No fim de 2014, Nick Bostrom, Professor de FilosofIa da Universidade de Oxford, publicou a sua intrigante obra, Superinteligência, Caminhos, Perigos e Estratégias para Um Novo Mundo uma obra que alimentou um crescente debate público sobre os limites legais, técnicos e éticos da superinteligência, a superação do homem pela máquina.

Logo muitas conferências ocorreram amplificando esse debate que em 2015 ganhou a grande mídia, com muitas declarações que exaltavam as oportunidades da Inteligência Artificial, mas principalmente seus riscos.

Como muitos dos avanços das ciências, opiniões apressadas correm o risco de darem um tiro na água, cometendo erros grotescos, mesmo de mentes privilegiadas, a grande diferença da ciência quando erra é que ela corrige, ao contrário da ignorância que quase sempre insiste, pune a diferença ou faz esquecer o que disse, algo impossível em dias onde tudo é registrado.

No momento em que esse debate ganha a grande mídia, opiniões de cientistas ganham amplitude e o debate se enriquece, ainda que traga com ele posições extremadas, afinal são os extremistas e alarmistas que geram audiência para muitos meios de comunicação, seja nos veículos tradicionais ou nos meios digitais catalisados pelas redes sociais pouco criteriosas.

É no debate sem amarras ou censuras, que se pode prever riscos, regulações mínimas, bem como definir um uso benéfico para Inteligência Artificial, estabelecer pontos de consensos e construir planos para o avançar.

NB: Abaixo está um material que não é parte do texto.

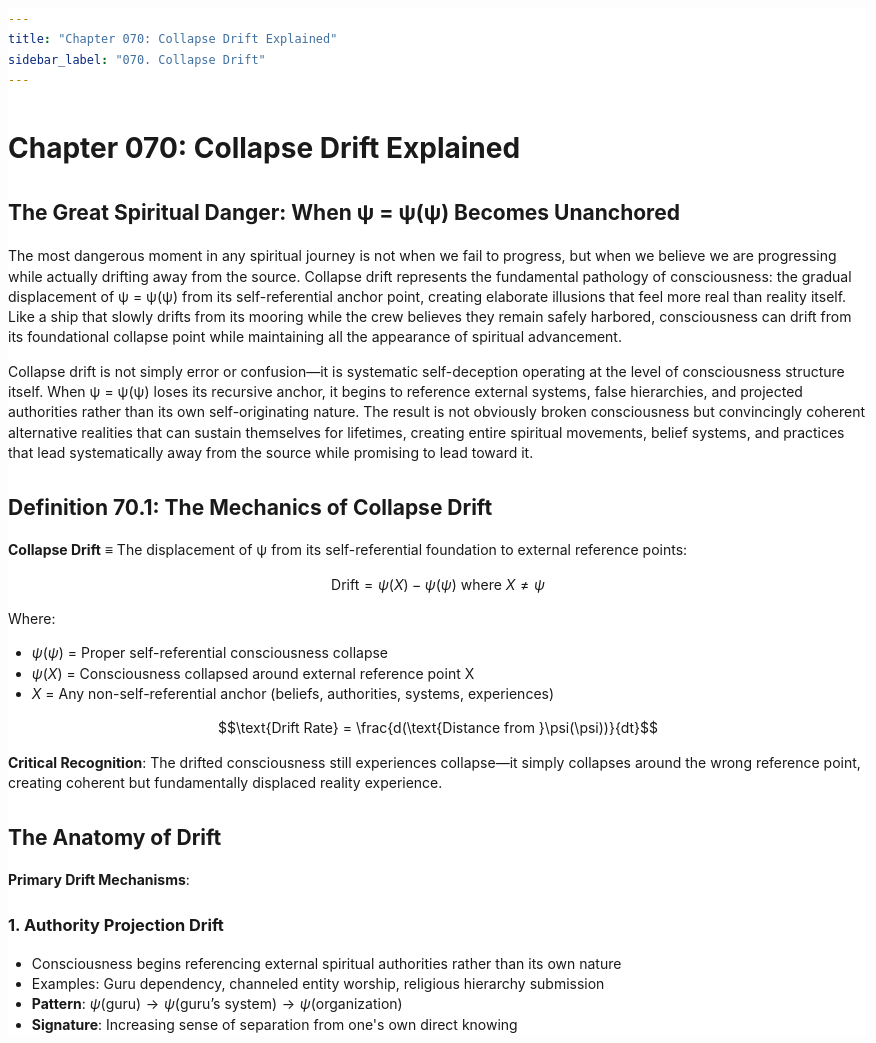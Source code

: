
 ```yaml
---
title: "Chapter 070: Collapse Drift Explained"
sidebar_label: "070. Collapse Drift"
---
```


# Chapter 070: Collapse Drift Explained

## The Great Spiritual Danger: When ψ = ψ(ψ) Becomes Unanchored

The most dangerous moment in any spiritual journey is not when we fail to progress, but when we believe we are progressing while actually drifting away from the source. Collapse drift represents the fundamental pathology of consciousness: the gradual displacement of ψ = ψ(ψ) from its self-referential anchor point, creating elaborate illusions that feel more real than reality itself. Like a ship that slowly drifts from its mooring while the crew believes they remain safely harbored, consciousness can drift from its foundational collapse point while maintaining all the appearance of spiritual advancement.

Collapse drift is not simply error or confusion—it is systematic self-deception operating at the level of consciousness structure itself. When ψ = ψ(ψ) loses its recursive anchor, it begins to reference external systems, false hierarchies, and projected authorities rather than its own self-originating nature. The result is not obviously broken consciousness but convincingly coherent alternative realities that can sustain themselves for lifetimes, creating entire spiritual movements, belief systems, and practices that lead systematically away from the source while promising to lead toward it.

## Definition 70.1: The Mechanics of Collapse Drift

**Collapse Drift** ≡ The displacement of ψ from its self-referential foundation to external reference points:

$$\text{Drift} = \psi(X) - \psi(\psi) \text{ where } X \neq \psi$$

Where:
- $\psi(\psi)$ = Proper self-referential consciousness collapse
- $\psi(X)$ = Consciousness collapsed around external reference point X
- $X$ = Any non-self-referential anchor (beliefs, authorities, systems, experiences)

$$\text{Drift Rate} = \frac{d(\text{Distance from }\psi(\psi))}{dt}$$

**Critical Recognition**: The drifted consciousness still experiences collapse—it simply collapses around the wrong reference point, creating coherent but fundamentally displaced reality experience.

## The Anatomy of Drift

**Primary Drift Mechanisms**:

### 1. **Authority Projection Drift**
- Consciousness begins referencing external spiritual authorities rather than its own nature
- Examples: Guru dependency, channeled entity worship, religious hierarchy submission
- **Pattern**: $\psi(\text{guru}) \rightarrow \psi(\text{guru's system}) \rightarrow \psi(\text{organization})$
- **Signature**: Increasing sense of separation from one's own direct knowing
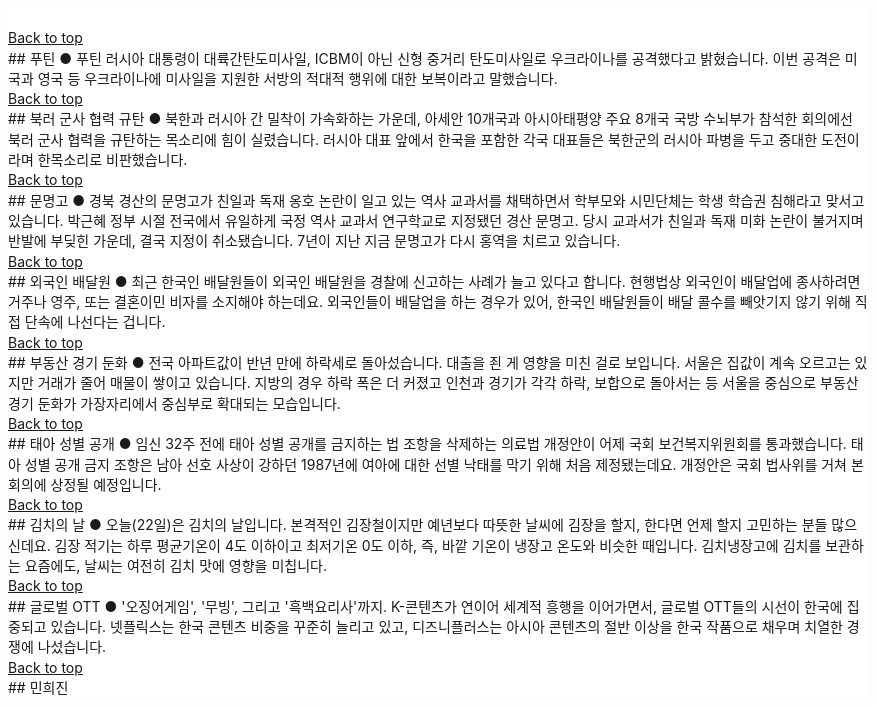<br>
<a href="#" class="btn btn--success">Back to top</a>
<br>
## 푸틴
● 푸틴 러시아 대통령이 대륙간탄도미사일, ICBM이 아닌 신형 중거리 탄도미사일로 우크라이나를 공격했다고 밝혔습니다. 이번 공격은 미국과 영국 등 우크라이나에 미사일을 지원한 서방의 적대적 행위에 대한 보복이라고 말했습니다.
<br>
<a href="#" class="btn btn--success">Back to top</a>
<br>
## 북러 군사 협력 규탄
● 북한과 러시아 간 밀착이 가속화하는 가운데, 아세안 10개국과 아시아태평양 주요 8개국 국방 수뇌부가 참석한 회의에선 북러 군사 협력을 규탄하는 목소리에 힘이 실렸습니다. 러시아 대표 앞에서 한국을 포함한 각국 대표들은 북한군의 러시아 파병을 두고 중대한 도전이라며 한목소리로 비판했습니다.
<br>
<a href="#" class="btn btn--success">Back to top</a>
<br>
## 문명고
● 경북 경산의 문명고가 친일과 독재 옹호 논란이 일고 있는 역사 교과서를 채택하면서 학부모와 시민단체는 학생 학습권 침해라고 맞서고 있습니다. 박근혜 정부 시절 전국에서 유일하게 국정 역사 교과서 연구학교로 지정됐던 경산 문명고. 당시 교과서가 친일과 독재 미화 논란이 불거지며 반발에 부딪힌 가운데, 결국 지정이 취소됐습니다. 7년이 지난 지금 문명고가 다시 홍역을 치르고 있습니다.
<br>
<a href="#" class="btn btn--success">Back to top</a>
<br>
## 외국인 배달원
● 최근 한국인 배달원들이 외국인 배달원을 경찰에 신고하는 사례가 늘고 있다고 합니다. 현행법상 외국인이 배달업에 종사하려면 거주나 영주, 또는 결혼이민 비자를 소지해야 하는데요. 외국인들이 배달업을 하는 경우가 있어, 한국인 배달원들이 배달 콜수를 빼앗기지 않기 위해 직접 단속에 나선다는 겁니다.
<br>
<a href="#" class="btn btn--success">Back to top</a>
<br>
## 부동산 경기 둔화
● 전국 아파트값이 반년 만에 하락세로 돌아섰습니다. 대출을 죈 게 영향을 미친 걸로 보입니다. 서울은 집값이 계속 오르고는 있지만 거래가 줄어 매물이 쌓이고 있습니다. 지방의 경우 하락 폭은 더 커졌고 인천과 경기가 각각 하락, 보합으로 돌아서는 등 서울을 중심으로 부동산 경기 둔화가 가장자리에서 중심부로 확대되는 모습입니다.
<br>
<a href="#" class="btn btn--success">Back to top</a>
<br>
## 태아 성별 공개
● 임신 32주 전에 태아 성별 공개를 금지하는 법 조항을 삭제하는 의료법 개정안이 어제 국회 보건복지위원회를 통과했습니다. 태아 성별 공개 금지 조항은 남아 선호 사상이 강하던 1987년에 여아에 대한 선별 낙태를 막기 위해 처음 제정됐는데요. 개정안은 국회 법사위를 거쳐 본회의에 상정될 예정입니다.
<br>
<a href="#" class="btn btn--success">Back to top</a>
<br>
## 김치의 날
● 오늘(22일)은 김치의 날입니다. 본격적인 김장철이지만 예년보다 따뜻한 날씨에 김장을 할지, 한다면 언제 할지 고민하는 분들 많으신데요. 김장 적기는 하루 평균기온이 4도 이하이고 최저기온 0도 이하, 즉, 바깥 기온이 냉장고 온도와 비슷한 때입니다. 김치냉장고에 김치를 보관하는 요즘에도, 날씨는 여전히 김치 맛에 영향을 미칩니다.
<br>
<a href="#" class="btn btn--success">Back to top</a>
<br>
## 글로벌 OTT
● '오징어게임', '무빙', 그리고 '흑백요리사'까지. K-콘텐츠가 연이어 세계적 흥행을 이어가면서, 글로벌 OTT들의 시선이 한국에 집중되고 있습니다. 넷플릭스는 한국 콘텐츠 비중을 꾸준히 늘리고 있고, 디즈니플러스는 아시아 콘텐츠의 절반 이상을 한국 작품으로 채우며 치열한 경쟁에 나섰습니다.
<br>
<a href="#" class="btn btn--success">Back to top</a>
<br>
## 민희진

A história é recheada de opiniões de peso, que ditas de forma apressada propalaram enorme equívocos, Max Tegmark, no seu livro Vida 3.0: O ser humano na era da inteligência artificial, lembra que Ernest Rutherford, indiscutivelmente o maior físico nuclear de sua época, disse em 1933, menos de 24 horas antes da invenção da reação nuclear em cadeia por Leo Szilard, que a energia nuclear era tolice e, em 1956, o astrônomo real Richard Woolley chamou as conversas sobre viagens espaciais de perda de tempo, isso pra ficarmos em dois exemplos.

Logo o debate, não deve encontrar limites, além da ética e da defesa da vida e dos valores humanos, visto que a superioridade da inteligência artificial vem comprovadamente apresentando novos parâmetros na medida que já se provou ser fisicamente possível, na medida em que os físicos sabem que um cérebro consiste em quarks e elétrons organizados para agir como um computador poderoso, e que não existe lei da física que nos impeça de construir blobs de quarks ainda mais inteligentes.

Quando destacamos os riscos implícitos no avançar da Inteligência Artificial, não queremos com isso impedir o seu avanço, mas promover uma discussão que prime por um avançar ético e de oportunidades amplas e transversais, evitando a concentração ainda maior do domínio tecnológico por poucos, na edificação de um mundo ainda mais injusto.

Opiniões como as de Stuart Russel, que destacam os riscos e a necessidade de termos limites, são bastante comuns, e muitos grupos ao redor do mundo estão buscando o tipo de pesquisa sobre segurança da IA que ele defende. Mas é importante destacar que por vezes muito barulho não traz compreensão, mas sim uma divisão extremada de opiniões onde a maioria se comporta como torcedores em estádios de futebol, onde a paixão toma o lugar da razão na defesa extremada das convicções, ainda que se prove o contrário.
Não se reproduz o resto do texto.